AK Parti’yi iktidardan eden de tekrar iktidara taşıyan da 7 Haziran seçimlerinde AK Parti’yi cezalandıran seçmen oldu. Bu seçmen 7 Haziran’da sandığa gitmeyerek ceza kesmişti. Bu seçmenler demek ki emanet seçmenler. Koşulsuz, şartsız AK Parti destekçileri değiller. Bu 9-10 puanlık seçmeni diğer muhalefet partileri taşıyamadı. Bu seçmen aynı zamanda muhalefete de beni ikna edemiyorsunuz mesajı verdi. Milliyetçi-muhafazakâr bu seçmen 7 Haziran’dan sonra Devlet Bahçeli’nin ne yapmaya çalıştığını hep anlamaya çalıştı ama anlayamadı. Burada şunu söyleyeyim eğer Meral Akşener, Tuğrul Türkeş gibi seçim hükümetindeki bakanlık teklifini kabul etseydi MHP, 1 Kasım’da baraj sıkıntısı dahi yaşayabilirdi.
“PARTİLİ CUMHURBAŞKANLIĞI ONAY ALDI”
Şu an itibariyle seçmenlerin sandık başına gitme ihtimalinin olduğu tek durum eğer TBMM’de 330 sayısı bulunursa anayasa değişikliği diğer bir deyişle de “Başkanlık sistemi” referandumu görünüyor. Yüzde 49,4’lük AK Parti oy oranı ışığında olası bir referandum sonucuna ilişkin ne dersiniz?
Yüzde 49,4’lük oy oranı aynı zamanda bence partili bir cumhurbaşkanının da onaylandığı anlamını taşıyor.

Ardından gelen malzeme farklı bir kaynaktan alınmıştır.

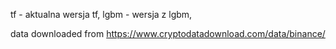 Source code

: tf - aktualna wersja tf,
lgbm - wersja z lgbm,

data downloaded from https://www.cryptodatadownload.com/data/binance/
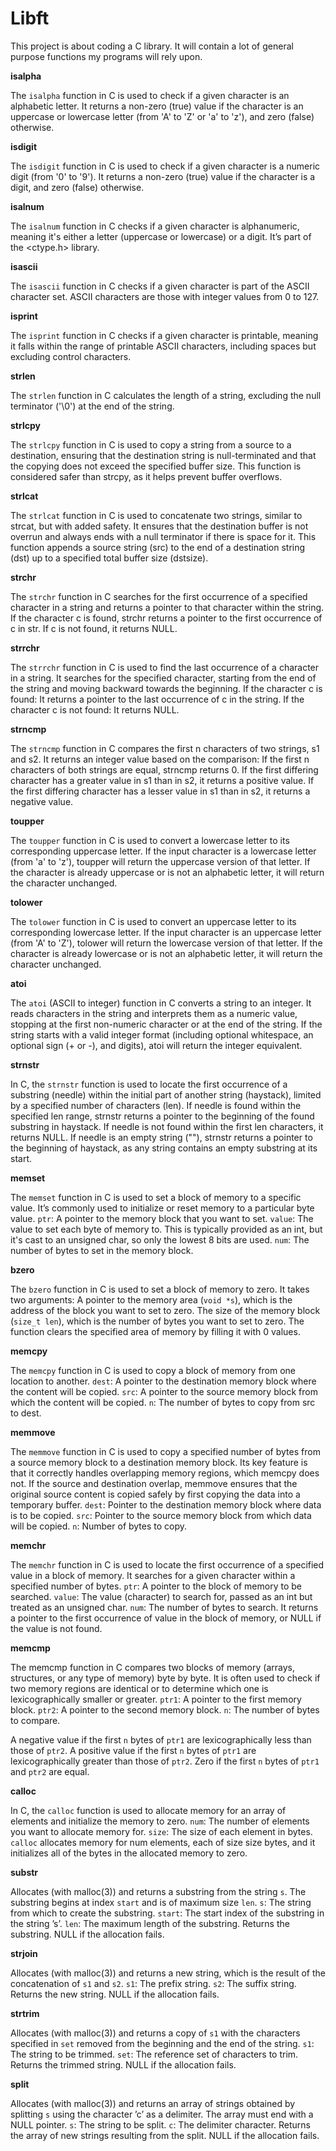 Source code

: # Libft
This project is about coding a C library.
It will contain a lot of general purpose functions my programs will rely upon.

**isalpha**

The `isalpha` function in C is used to check if a given character is an alphabetic letter. It returns a non-zero (true) value if the character is an uppercase or lowercase letter (from 'A' to 'Z' or 'a' to 'z'), and zero (false) otherwise.

**isdigit**

The `isdigit` function in C is used to check if a given character is a numeric digit (from '0' to '9'). It returns a non-zero (true) value if the character is a digit, and zero (false) otherwise.

**isalnum**

The `isalnum` function in C checks if a given character is alphanumeric, meaning it's either a letter (uppercase or lowercase) or a digit. It’s part of the <ctype.h> library.

**isascii**

The `isascii` function in C checks if a given character is part of the ASCII character set. ASCII characters are those with integer values from 0 to 127.

**isprint**

The `isprint` function in C checks if a given character is printable, meaning it falls within the range of printable ASCII characters, including spaces but excluding control characters.

**strlen**

The `strlen` function in C calculates the length of a string, excluding the null terminator ('\0') at the end of the string.

**strlcpy**

The `strlcpy` function in C is used to copy a string from a source to a destination, ensuring that the destination string is null-terminated and that the copying does not exceed the specified buffer size. This function is considered safer than strcpy, as it helps prevent buffer overflows.

**strlcat**

The `strlcat` function in C is used to concatenate two strings, similar to strcat, but with added safety. It ensures that the destination buffer is not overrun and always ends with a null terminator if there is space for it. This function appends a source string (src) to the end of a destination string (dst) up to a specified total buffer size (dstsize).

**strchr**

The `strchr` function in C searches for the first occurrence of a specified character in a string and returns a pointer to that character within the string. If the character c is found, strchr returns a pointer to the first occurrence of c in str.
If c is not found, it returns NULL.

**strrchr**

The `strrchr` function in C is used to find the last occurrence of a character in a string. It searches for the specified character, starting from the end of the string and moving backward towards the beginning.
If the character c is found: It returns a pointer to the last occurrence of c in the string.
If the character c is not found: It returns NULL.

**strncmp**

The `strncmp` function in C compares the first n characters of two strings, s1 and s2. It returns an integer value based on the comparison:
If the first n characters of both strings are equal, strncmp returns 0.
If the first differing character has a greater value in s1 than in s2, it returns a positive value.
If the first differing character has a lesser value in s1 than in s2, it returns a negative value.

**toupper**

The `toupper` function in C is used to convert a lowercase letter to its corresponding uppercase letter. If the input character is a lowercase letter (from 'a' to 'z'), toupper will return the uppercase version of that letter. If the character is already uppercase or is not an alphabetic letter, it will return the character unchanged.

**tolower**

The `tolower` function in C is used to convert an uppercase letter to its corresponding lowercase letter. If the input character is an uppercase letter (from 'A' to 'Z'), tolower will return the lowercase version of that letter. If the character is already lowercase or is not an alphabetic letter, it will return the character unchanged.

**atoi**

The `atoi` (ASCII to integer) function in C converts a string to an integer. It reads characters in the string and interprets them as a numeric value, stopping at the first non-numeric character or at the end of the string. If the string starts with a valid integer format (including optional whitespace, an optional sign (+ or -), and digits), atoi will return the integer equivalent.

**strnstr**

In C, the `strnstr` function is used to locate the first occurrence of a substring (needle) within the initial part of another string (haystack), limited by a specified number of characters (len).
If needle is found within the specified len range, strnstr returns a pointer to the beginning of the found substring in haystack.
If needle is not found within the first len characters, it returns NULL.
If needle is an empty string (""), strnstr returns a pointer to the beginning of haystack, as any string contains an empty substring at its start.

**memset**

The `memset` function in C is used to set a block of memory to a specific value. It’s commonly used to initialize or reset memory to a particular byte value. 
`ptr`: A pointer to the memory block that you want to set.
`value`: The value to set each byte of memory to. This is typically provided as an int, but it's cast to an unsigned char, so only the lowest 8 bits are used.
`num`: The number of bytes to set in the memory block.

**bzero**

The `bzero` function in C is used to set a block of memory to zero. It takes two arguments:
A pointer to the memory area (`void *s`), which is the address of the block you want to set to zero.
The size of the memory block (`size_t len`), which is the number of bytes you want to set to zero.
The function clears the specified area of memory by filling it with 0 values.

**memcpy**

The `memcpy` function in C is used to copy a block of memory from one location to another. 
`dest`: A pointer to the destination memory block where the content will be copied.
`src`: A pointer to the source memory block from which the content will be copied.
`n`: The number of bytes to copy from src to dest.

**memmove**

The `memmove` function in C is used to copy a specified number of bytes from a source memory block to a destination memory block. Its key feature is that it correctly handles overlapping memory regions, which memcpy does not. If the source and destination overlap, memmove ensures that the original source content is copied safely by first copying the data into a temporary buffer.
`dest`: Pointer to the destination memory block where data is to be copied.
`src`: Pointer to the source memory block from which data will be copied.
`n`: Number of bytes to copy.

**memchr**

The `memchr` function in C is used to locate the first occurrence of a specified value in a block of memory. It searches for a given character within a specified number of bytes.
`ptr`: A pointer to the block of memory to be searched.
`value`: The value (character) to search for, passed as an int but treated as an unsigned char.
`num`: The number of bytes to search.
It returns a pointer to the first occurrence of value in the block of memory, or NULL if the value is not found.

**memcmp**

The memcmp function in C compares two blocks of memory (arrays, structures, or any type of memory) byte by byte. It is often used to check if two memory regions are identical or to determine which one is lexicographically smaller or greater.
`ptr1`: A pointer to the first memory block.
`ptr2`: A pointer to the second memory block.
`n`: The number of bytes to compare.

A negative value if the first `n` bytes of `ptr1` are lexicographically less than those of `ptr2`.
A positive value if the first `n` bytes of `ptr1` are lexicographically greater than those of `ptr2`.
Zero if the first `n` bytes of `ptr1` and `ptr2` are equal.

**calloc**

In C, the `calloc` function is used to allocate memory for an array of elements and initialize the memory to zero. 
`num`: The number of elements you want to allocate memory for.
`size`: The size of each element in bytes.
`calloc` allocates memory for num elements, each of size size bytes, and it initializes all of the bytes in the allocated memory to zero.

**substr**

Allocates (with malloc(3)) and returns a substring
from the string `s`. The substring begins at index `start` and is of maximum size `len`.
`s`: The string from which to create the substring.
`start`: The start index of the substring in the
string ’s’. 
`len`: The maximum length of the substring. Returns the substring. NULL if the allocation fails.

**strjoin**

Allocates (with malloc(3)) and returns a new string, which is the result of the concatenation of `s1` and `s2`.
`s1`: The prefix string.
`s2`: The suffix string.
Returns the new string. NULL if the allocation fails.

**strtrim**

Allocates (with malloc(3)) and returns a copy of `s1` with the characters specified in `set` removed from the beginning and the end of the string.
`s1`: The string to be trimmed.
`set`: The reference set of characters to trim.
Returns the trimmed string. NULL if the allocation fails.

**split**

Allocates (with malloc(3)) and returns an array of strings obtained by splitting `s` using the character ’c’ as a delimiter. The array must end with a NULL pointer.
`s`: The string to be split.
`c`: The delimiter character.
Returns the array of new strings resulting from the split. NULL if the allocation fails.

Erdoğan’ın tarafsız olmamasını artık seçmen kabullenmiş durumda. 1 Kasım seçimleri tarafsız cumhurbaşkanlığı tartışmasını bitirdi. Muhalefet bunu temenni edebilir ama AK Parti seçmeninde de “emanet” AK Parti seçmeninde de artık bu bir rahatsızlık değil. Başkanlık sistemi gündeme geldiğinden bu yana yaptığımız tüm araştırmalarda başkanlık sistemine destek en fazla yüzde 35 çıktı. Ortalama destek yüzde 30’lar seviyesinde. Yüzde 65-70 olumsuz reaksiyon var. Bu algının oluşmasında muhalefet liderlerinin ciddi bir katkısı oldu. Bugün HDP’yi ayırırsak MHP ve CHP liderlerinin kendi seçmenlerini ikna yeteneği kalmadı. Seçmenleri gözünde kredibiliteleri yok. Başkanlığı şu anda öncelikli mesele olarak tartışmak AK Parti’ye zarar verebilir. Ancak öncelikli sorunlar ele alıp düze çıkılmasının ardından gelecekte yapılacak bir referanduma muhalefet aynı lider ve kadrolarla girerse bu referandum AK Parti’nin lehine olur. Kendi seçmenini ikna sorunu yaşayan bir muhalefet seçmenini sandığa götüremeyebilir. Tıpkı 7 Haziran’daki AK Parti seçmeni tavrı gibi. Bu durum da olası bir başkanlık referandumunda AK Parti’ye istediği sonucu getirebilir.